May 23, 2008

On statistics

I posted this comment in reply to this post on Silicon Alley Insider: 

I believe that TubeMogul has corrected their research about blip counting embeds. Their CEO e-mailed me today to apologize for their error. 
In terms of restrictions by IP address, I understand AOL Survivor’s comments. We’re probably undercounting to some degree because we do restrict view counting based on IPs. 

We’re not kidding ourselves, though. We understand that IP Address != Person. We understand that AOL viewers often come from the same IP, and we likewise understand that entire offices often come from a single IP. 
That said, we face a challenge which is shared by the entire Web video ecosystem. We have to count views realistically, and in fact conservatively. Failure to do so invites advertisers, investors and content producers to lose confidence in viewership numbers offered by Web video companies… which would be disastrous in the medium and long term, as I’m sure you understand. 

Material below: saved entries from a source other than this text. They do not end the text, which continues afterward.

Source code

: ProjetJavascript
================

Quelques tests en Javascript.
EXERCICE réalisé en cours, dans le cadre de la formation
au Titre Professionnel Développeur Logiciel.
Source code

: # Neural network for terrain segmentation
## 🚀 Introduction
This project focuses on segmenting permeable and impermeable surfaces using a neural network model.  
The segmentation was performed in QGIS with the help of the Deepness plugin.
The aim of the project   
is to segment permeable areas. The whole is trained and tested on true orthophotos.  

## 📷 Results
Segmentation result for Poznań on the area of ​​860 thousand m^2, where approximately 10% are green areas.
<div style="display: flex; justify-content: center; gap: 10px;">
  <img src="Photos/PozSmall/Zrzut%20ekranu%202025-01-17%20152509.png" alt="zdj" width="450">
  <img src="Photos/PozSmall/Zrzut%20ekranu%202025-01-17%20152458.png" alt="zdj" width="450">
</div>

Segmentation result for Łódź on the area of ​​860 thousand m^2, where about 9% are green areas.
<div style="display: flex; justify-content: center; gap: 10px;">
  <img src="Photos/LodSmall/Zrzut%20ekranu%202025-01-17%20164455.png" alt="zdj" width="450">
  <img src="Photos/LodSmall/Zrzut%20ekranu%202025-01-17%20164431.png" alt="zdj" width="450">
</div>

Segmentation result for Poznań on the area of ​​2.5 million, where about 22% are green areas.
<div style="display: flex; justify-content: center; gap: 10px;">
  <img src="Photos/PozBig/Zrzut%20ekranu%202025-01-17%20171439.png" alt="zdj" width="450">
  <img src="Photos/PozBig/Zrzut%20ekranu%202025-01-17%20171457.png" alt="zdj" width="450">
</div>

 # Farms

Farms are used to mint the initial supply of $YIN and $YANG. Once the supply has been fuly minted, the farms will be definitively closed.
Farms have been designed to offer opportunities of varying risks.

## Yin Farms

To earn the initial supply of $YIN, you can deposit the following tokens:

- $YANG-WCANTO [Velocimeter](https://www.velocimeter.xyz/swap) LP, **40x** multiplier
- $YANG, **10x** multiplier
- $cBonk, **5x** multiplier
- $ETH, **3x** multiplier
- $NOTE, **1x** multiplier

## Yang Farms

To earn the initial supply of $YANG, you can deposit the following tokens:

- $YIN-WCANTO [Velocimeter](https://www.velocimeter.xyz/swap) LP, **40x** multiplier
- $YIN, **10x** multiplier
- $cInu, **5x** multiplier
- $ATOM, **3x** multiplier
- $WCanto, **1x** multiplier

For the moment, therefore, we use IP addresses because they allow us to be suitably conservative. In the future we may move to a Flash shared object method for counting uniques — similar to the cookie-based approach that many Web analytics companies use. The only reason we haven’t moved to this approach already is because we serve a pretty significant slice of the Web video ecosystem that doesn’t use Flash (i.e. iTunes, Apple TV, Sony Bravia televisions, et cetera). So rather than go the way of YouTube (over-count, over-count, over-count) we’ve decided to slightly undercount and thereby maintain the confidence of advertisers, investors and content creators. 

We could probably double, triple or even quadruple our viewership numbers by going the way of YouTube — but would that really be good for our business, or anyone else’s.